[Items listed in a dataset]
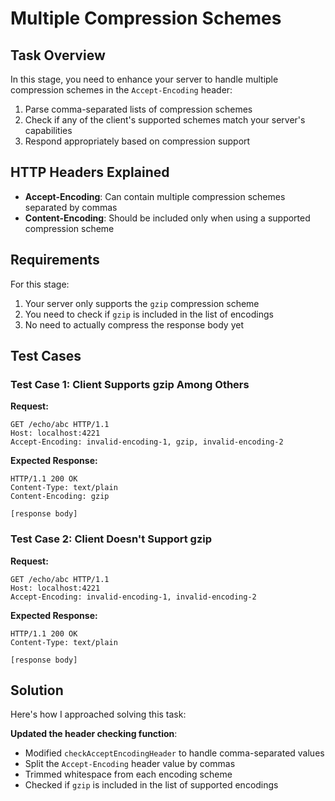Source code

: # Multiple Compression Schemes

## Task Overview
In this stage, you need to enhance your server to handle multiple compression schemes in the `Accept-Encoding` header:
1. Parse comma-separated lists of compression schemes
2. Check if any of the client's supported schemes match your server's capabilities
3. Respond appropriately based on compression support

## HTTP Headers Explained
- **Accept-Encoding**: Can contain multiple compression schemes separated by commas
- **Content-Encoding**: Should be included only when using a supported compression scheme

## Requirements
For this stage:
1. Your server only supports the `gzip` compression scheme
2. You need to check if `gzip` is included in the list of encodings
3. No need to actually compress the response body yet

## Test Cases

### Test Case 1: Client Supports gzip Among Others
**Request:**
```
GET /echo/abc HTTP/1.1
Host: localhost:4221
Accept-Encoding: invalid-encoding-1, gzip, invalid-encoding-2
```

**Expected Response:**
```
HTTP/1.1 200 OK
Content-Type: text/plain
Content-Encoding: gzip

[response body]
```

### Test Case 2: Client Doesn't Support gzip
**Request:**
```
GET /echo/abc HTTP/1.1
Host: localhost:4221
Accept-Encoding: invalid-encoding-1, invalid-encoding-2
```

**Expected Response:**
```
HTTP/1.1 200 OK
Content-Type: text/plain

[response body]
```

## Solution 

Here's how I approached solving this task:

 **Updated the header checking function**:
   - Modified `checkAcceptEncodingHeader` to handle comma-separated values
   - Split the `Accept-Encoding` header value by commas
   - Trimmed whitespace from each encoding scheme
   - Checked if `gzip` is included in the list of supported encodings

__Work to complete__
Begin with the line that contains "## Requirements" and end with the last line of the records; set down every line in that span exactly, and nothing else.

__Answer for the task__
## Requirements
For this stage:
1. Your server only supports the `gzip` compression scheme
2. You need to check if `gzip` is included in the list of encodings
3. No need to actually compress the response body yet

## Test Cases

### Test Case 1: Client Supports gzip Among Others
**Request:**
```
GET /echo/abc HTTP/1.1
Host: localhost:4221
Accept-Encoding: invalid-encoding-1, gzip, invalid-encoding-2
```

**Expected Response:**
```
HTTP/1.1 200 OK
Content-Type: text/plain
Content-Encoding: gzip

[response body]
```

### Test Case 2: Client Doesn't Support gzip
**Request:**
```
GET /echo/abc HTTP/1.1
Host: localhost:4221
Accept-Encoding: invalid-encoding-1, invalid-encoding-2
```

**Expected Response:**
```
HTTP/1.1 200 OK
Content-Type: text/plain

[response body]
```

## Solution 

Here's how I approached solving this task:

 **Updated the header checking function**:
   - Modified `checkAcceptEncodingHeader` to handle comma-separated values
   - Split the `Accept-Encoding` header value by commas
   - Trimmed whitespace from each encoding scheme
   - Checked if `gzip` is included in the list of supported encodings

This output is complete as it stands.